Come riscaldare correttamente i pannelli in vetro Low-E (soprattutto quelli di grandi dimensioni)
Se si lavora con pannelli in vetro Low-E di dimensioni superiori ai 3 metri, si sa bene quanto possa essere difficile ottenere un riscaldamento uniforme su tutta la superficie del pannello. Il problema è che le lampade standard disponibili sul mercato creano inevitabilmente zone non riscaldate.
È qui che entriamo in gioco noi. Invece di cercare di utilizzare prodotti “adatti a tutti”, creiamo unità di riscaldamento a infrarossi su misura, progettate specificamente per le dimensioni del vostro tunnel di cottura.
I problemi legati alle dimensioni di 3 metri
Quando si aumenta la lunghezza dell’elemento riscaldante a 3 metri o più, la fisica diventa un ostacolo. Bisogna affrontare problemi legati alla caduta di tensione e alla densità termica. Se la potenza per centimetro non è identica da un’estremità all’altra, lo strato protettivo Low-E non potrà aderire correttamente al vetro. Questo significa spreco di materiali costosi.
Per evitare questo problema, utilizziamo filamenti avvolti con precisione e tubi in quarzo di alta qualità. In questo modo, l’output termico rimane costante, indipendentemente dalla posizione all’interno del tubo.
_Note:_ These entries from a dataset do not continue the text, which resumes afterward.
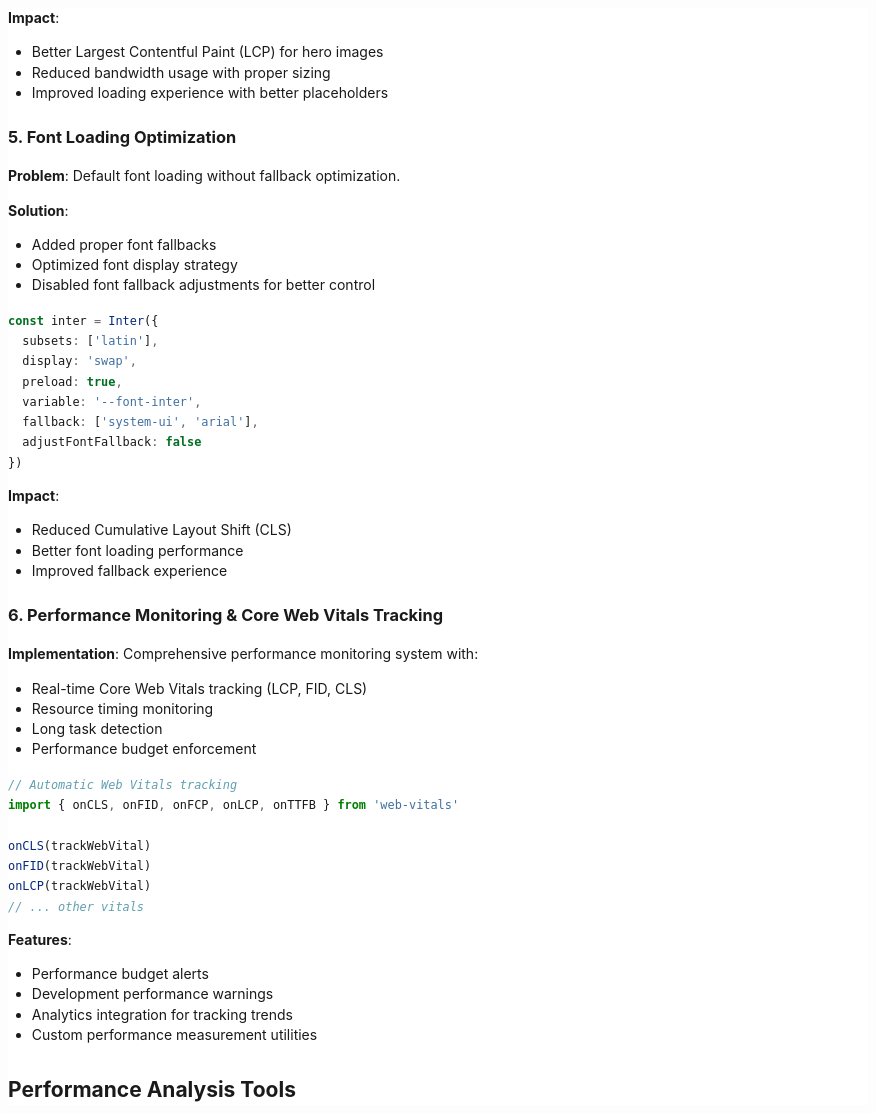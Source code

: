 **Impact**:
- Better Largest Contentful Paint (LCP) for hero images
- Reduced bandwidth usage with proper sizing
- Improved loading experience with better placeholders

### 5. Font Loading Optimization

**Problem**: Default font loading without fallback optimization.

**Solution**:
- Added proper font fallbacks
- Optimized font display strategy
- Disabled font fallback adjustments for better control

```typescript
const inter = Inter({ 
  subsets: ['latin'],
  display: 'swap',
  preload: true,
  variable: '--font-inter',
  fallback: ['system-ui', 'arial'],
  adjustFontFallback: false
})
```

**Impact**:
- Reduced Cumulative Layout Shift (CLS)
- Better font loading performance
- Improved fallback experience

### 6. Performance Monitoring & Core Web Vitals Tracking

**Implementation**: Comprehensive performance monitoring system with:
- Real-time Core Web Vitals tracking (LCP, FID, CLS)
- Resource timing monitoring
- Long task detection
- Performance budget enforcement

```typescript
// Automatic Web Vitals tracking
import { onCLS, onFID, onFCP, onLCP, onTTFB } from 'web-vitals'

onCLS(trackWebVital)
onFID(trackWebVital)
onLCP(trackWebVital)
// ... other vitals
```

**Features**:
- Performance budget alerts
- Development performance warnings
- Analytics integration for tracking trends
- Custom performance measurement utilities

## Performance Analysis Tools
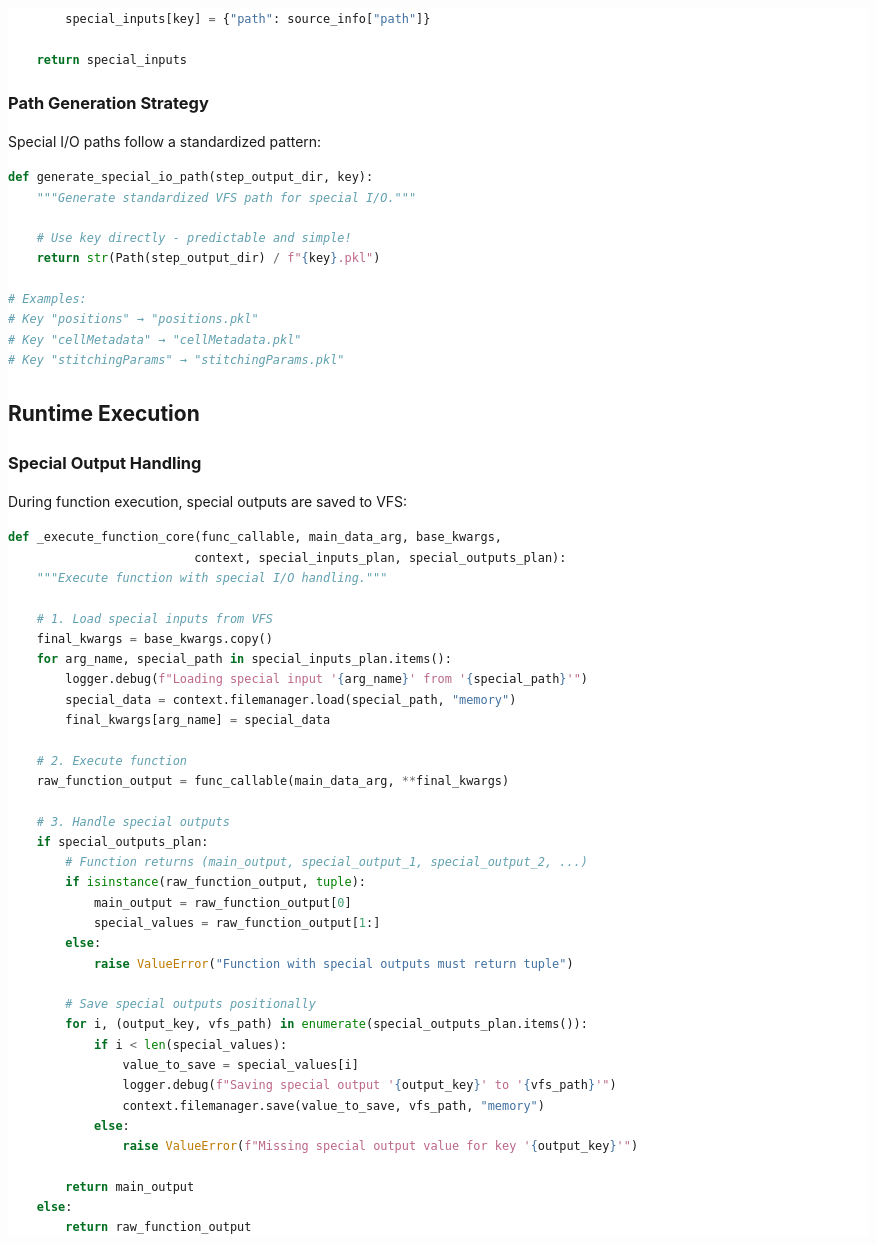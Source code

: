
 ```python
        special_inputs[key] = {"path": source_info["path"]}
    
    return special_inputs
```

### Path Generation Strategy

Special I/O paths follow a standardized pattern:

```python
def generate_special_io_path(step_output_dir, key):
    """Generate standardized VFS path for special I/O."""

    # Use key directly - predictable and simple!
    return str(Path(step_output_dir) / f"{key}.pkl")

# Examples:
# Key "positions" → "positions.pkl"
# Key "cellMetadata" → "cellMetadata.pkl"
# Key "stitchingParams" → "stitchingParams.pkl"
```

## Runtime Execution

### Special Output Handling

During function execution, special outputs are saved to VFS:

```python
def _execute_function_core(func_callable, main_data_arg, base_kwargs, 
                          context, special_inputs_plan, special_outputs_plan):
    """Execute function with special I/O handling."""
    
    # 1. Load special inputs from VFS
    final_kwargs = base_kwargs.copy()
    for arg_name, special_path in special_inputs_plan.items():
        logger.debug(f"Loading special input '{arg_name}' from '{special_path}'")
        special_data = context.filemanager.load(special_path, "memory")
        final_kwargs[arg_name] = special_data
    
    # 2. Execute function
    raw_function_output = func_callable(main_data_arg, **final_kwargs)
    
    # 3. Handle special outputs
    if special_outputs_plan:
        # Function returns (main_output, special_output_1, special_output_2, ...)
        if isinstance(raw_function_output, tuple):
            main_output = raw_function_output[0]
            special_values = raw_function_output[1:]
        else:
            raise ValueError("Function with special outputs must return tuple")
        
        # Save special outputs positionally
        for i, (output_key, vfs_path) in enumerate(special_outputs_plan.items()):
            if i < len(special_values):
                value_to_save = special_values[i]
                logger.debug(f"Saving special output '{output_key}' to '{vfs_path}'")
                context.filemanager.save(value_to_save, vfs_path, "memory")
            else:
                raise ValueError(f"Missing special output value for key '{output_key}'")
        
        return main_output
    else:
        return raw_function_output
```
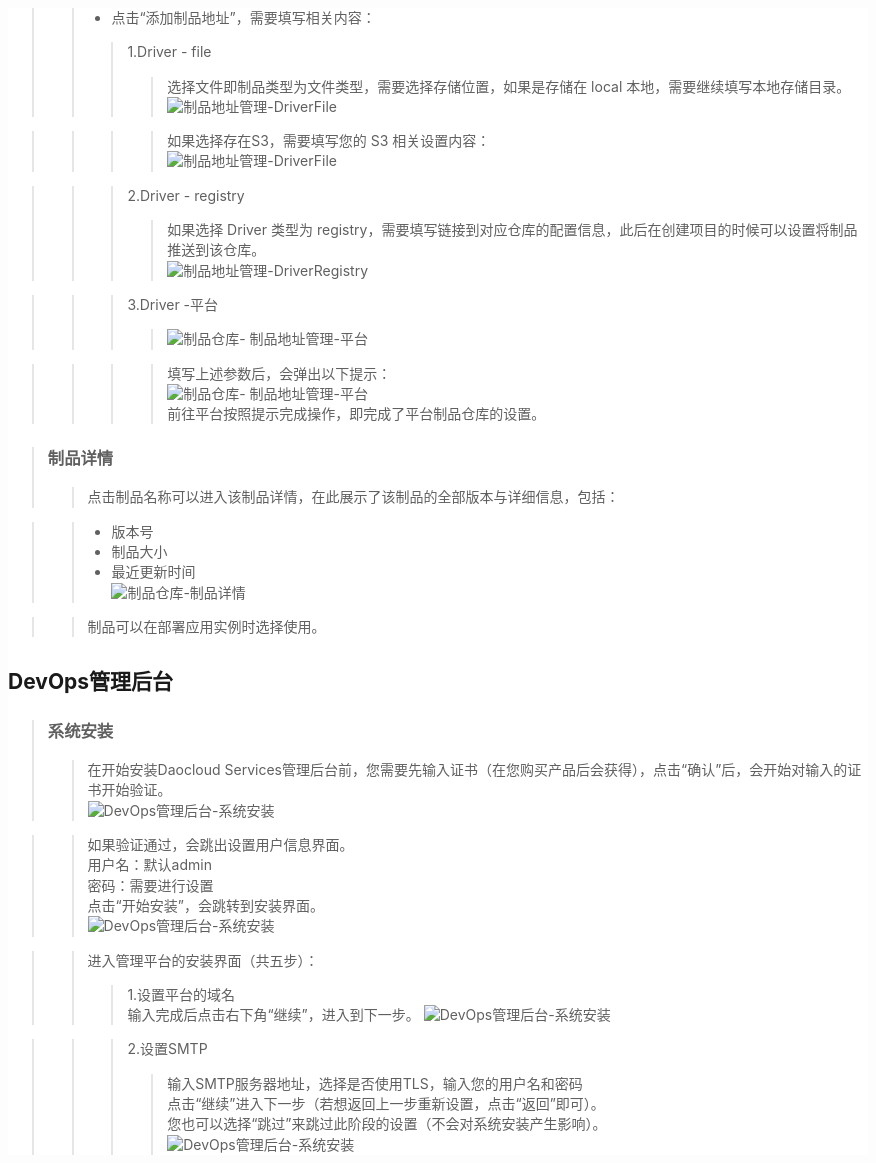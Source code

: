 >> * 点击“添加制品地址”，需要填写相关内容：
>>> 1.Driver - file  
>>>> 选择文件即制品类型为文件类型，需要选择存储位置，如果是存储在 local 本地，需要继续填写本地存储目录。  
  ![制品地址管理-DriverFile](./images/2.9.2.1-DriverFile.png)   

>>>> 如果选择存在S3，需要填写您的 S3 相关设置内容：  
  ![制品地址管理-DriverFile](./images/2.9.2.1-DriverFile2.png)   

>>> 2.Driver - registry  
>>>> 如果选择 Driver 类型为 registry，需要填写链接到对应仓库的配置信息，此后在创建项目的时候可以设置将制品推送到该仓库。  
   ![制品地址管理-DriverRegistry](./images/2.9.2.2-DriverRegistry.png)   

>>> 3.Driver -平台  
>>>> ![制品仓库- 制品地址管理-平台](./images/2.9.2.3-pingtai.png)  

>>>> 填写上述参数后，会弹出以下提示：   
   ![制品仓库- 制品地址管理-平台](./images/2.9.2.3-pingtai2.png)  
   前往平台按照提示完成操作，即完成了平台制品仓库的设置。
	   
> ### 制品详情  
>>点击制品名称可以进入该制品详情，在此展示了该制品的全部版本与详细信息，包括：  

>> * 版本号  
>> * 制品大小  
>> * 最近更新时间  
  ![制品仓库-制品详情](./images/2.9.3.png)  
 
>> 制品可以在部署应用实例时选择使用。

## DevOps管理后台

> ### 系统安装  
>> 在开始安装Daocloud Services管理后台前，您需要先输入证书（在您购买产品后会获得），点击“确认”后，会开始对输入的证书开始验证。  
  ![DevOps管理后台-系统安装](./images/2.10.1-1.png)  

>> 如果验证通过，会跳出设置用户信息界面。  
  用户名：默认admin  
  密码：需要进行设置  
  点击“开始安装”，会跳转到安装界面。  
  ![DevOps管理后台-系统安装](./images/2.10.1-2.png)  

>> 进入管理平台的安装界面（共五步）：  
>>> 1.设置平台的域名  
   输入完成后点击右下角“继续”，进入到下一步。
   ![DevOps管理后台-系统安装](./images/2.10.1-3.png)   
	
>>> 2.设置SMTP  
>>>> 输入SMTP服务器地址，选择是否使用TLS，输入您的用户名和密码  
   点击“继续”进入下一步（若想返回上一步重新设置，点击“返回”即可）。  
   您也可以选择“跳过”来跳过此阶段的设置（不会对系统安装产生影响）。  
   ![DevOps管理后台-系统安装](./images/2.10.1-4.png)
Non si tratta semplicemente di lampade lunghe
Si tratta di sistemi di riscaldamento completi. Un grande problema legato a queste lampade è il fatto che, quando si riscaldano, tendono ad incurvarsi sotto il proprio peso, il che può causarne la rottura. Noi utilizziamo quarzo rinforzato per mantenere le lampade dritte e robuste.
A seconda della profondità a cui si vuole che il calore penetri nel vetro, si possono utilizzare emittenti a onde corte o a onde medie. Inoltre, utilizziamo connettori resistenti. Questi componenti devono resistere a temperature elevatissime, quindi devono essere davvero resistenti.
Il compromesso
Utilizzare un’unica unità di riscaldamento lunga 3 metri è vantaggioso, perché elimina quegli spazi non riscaldati che si creano con soluzioni modulari. Si ottiene così una distribuzione uniforme della temperatura. Tuttavia, c’è un rischio: se una parte del tubo si rompe, non si può sostituire soltanto quella parte, ma bisogna sostituire l’intero tubo. Inoltre, è necessario assicurarsi che i supporti di montaggio siano perfettamente allineati. Altrimenti, il tubo subirà sollecitazioni dovute all’espansione termica, e questo potrebbe causarne la rottura.